Last note: Since I didn't do a traditional Southern Red Velvet Cake, I didn't think my garnish should be traditional pecans. Again, I got creative and used what I had, which were some Valentine's-type little thingies.
My significant other asked (while he watched me sprinkle them on) "is it a Valentine's Day cake now?" I thought, well, it could be. I could call it the "My Black Heart" cake. Perfect for the non-romantic types! Romantic on the surface, black as night on the inside. I kinda' like it. It may become a Valentine's Day tradition!
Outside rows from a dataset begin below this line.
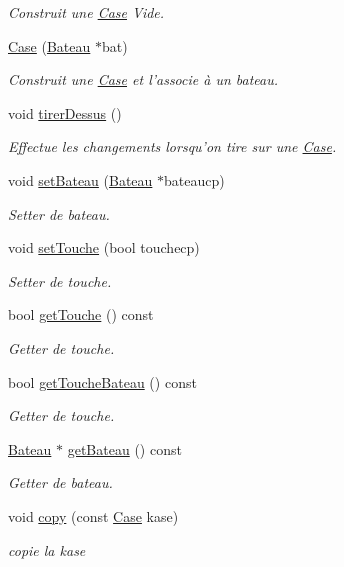 \begin{DoxyCompactItemize}
\begin{DoxyCompactList}\small\item\em Construit une \hyperlink{classCase}{Case} Vide. \end{DoxyCompactList}\item 
\hyperlink{classCase_a4fb5ed5f753f26b31708113796f90f6c}{Case} (\hyperlink{classBateau}{Bateau} $\ast$bat)
\begin{DoxyCompactList}\small\item\em Construit une \hyperlink{classCase}{Case} et l'associe à un bateau. \end{DoxyCompactList}\item 
void \hyperlink{classCase_a10683ff62deeb3399a4a114711fed1b3}{tirer\-Dessus} ()
\begin{DoxyCompactList}\small\item\em Effectue les changements lorsqu'on tire sur une \hyperlink{classCase}{Case}. \end{DoxyCompactList}\item 
void \hyperlink{classCase_a781dba42f3e38654f0c71a6c09f7309f}{set\-Bateau} (\hyperlink{classBateau}{Bateau} $\ast$bateaucp)
\begin{DoxyCompactList}\small\item\em Setter de bateau. \end{DoxyCompactList}\item 
void \hyperlink{classCase_a5c1554200c1146cdbfa7b02cd6105cc2}{set\-Touche} (bool touchecp)
\begin{DoxyCompactList}\small\item\em Setter de touche. \end{DoxyCompactList}\item 
bool \hyperlink{classCase_ac5aad4f4792af479f29617f2b420e1cd}{get\-Touche} () const 
\begin{DoxyCompactList}\small\item\em Getter de touche. \end{DoxyCompactList}\item 
bool \hyperlink{classCase_a30646f101d4f322ea48ef8a397bafa4a}{get\-Touche\-Bateau} () const 
\begin{DoxyCompactList}\small\item\em Getter de touche. \end{DoxyCompactList}\item 
\hyperlink{classBateau}{Bateau} $\ast$ \hyperlink{classCase_a70e3f95466100d7be6d737d9f53bd71b}{get\-Bateau} () const 
\begin{DoxyCompactList}\small\item\em Getter de bateau. \end{DoxyCompactList}\item 
void \hyperlink{classCase_a589d202f1c265145ab18258dbf0ce18b}{copy} (const \hyperlink{classCase}{Case} kase)
\begin{DoxyCompactList}\small\item\em copie la kase \end{DoxyCompactList}\end{DoxyCompactItemize}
So whether you want to call it a "Black Hearted" Cake, a Black Velvet Cake, or something you make up yourself, this whole experience today proves that even if you're out of a very important ingredient -for example red food coloring for a Red Velvet Cake, you can use a little ingenuity and imagination and come up with something equally fabulous! Have fun and enjoy the utterly devilish yumminess.


  1. OK, I have to admit I like your twist on it. Great idea! Might have to do this for hubby's b'day!

    Holly @ 504 Mai and hipweddings

  2. For my guy's birthday, I'm going to attempt to do a 3 layer version of this with one layer black, one yellow, one red...and the German Eagle on top so it looks like their flag! LOL! He was born there, so it's only fitting. : )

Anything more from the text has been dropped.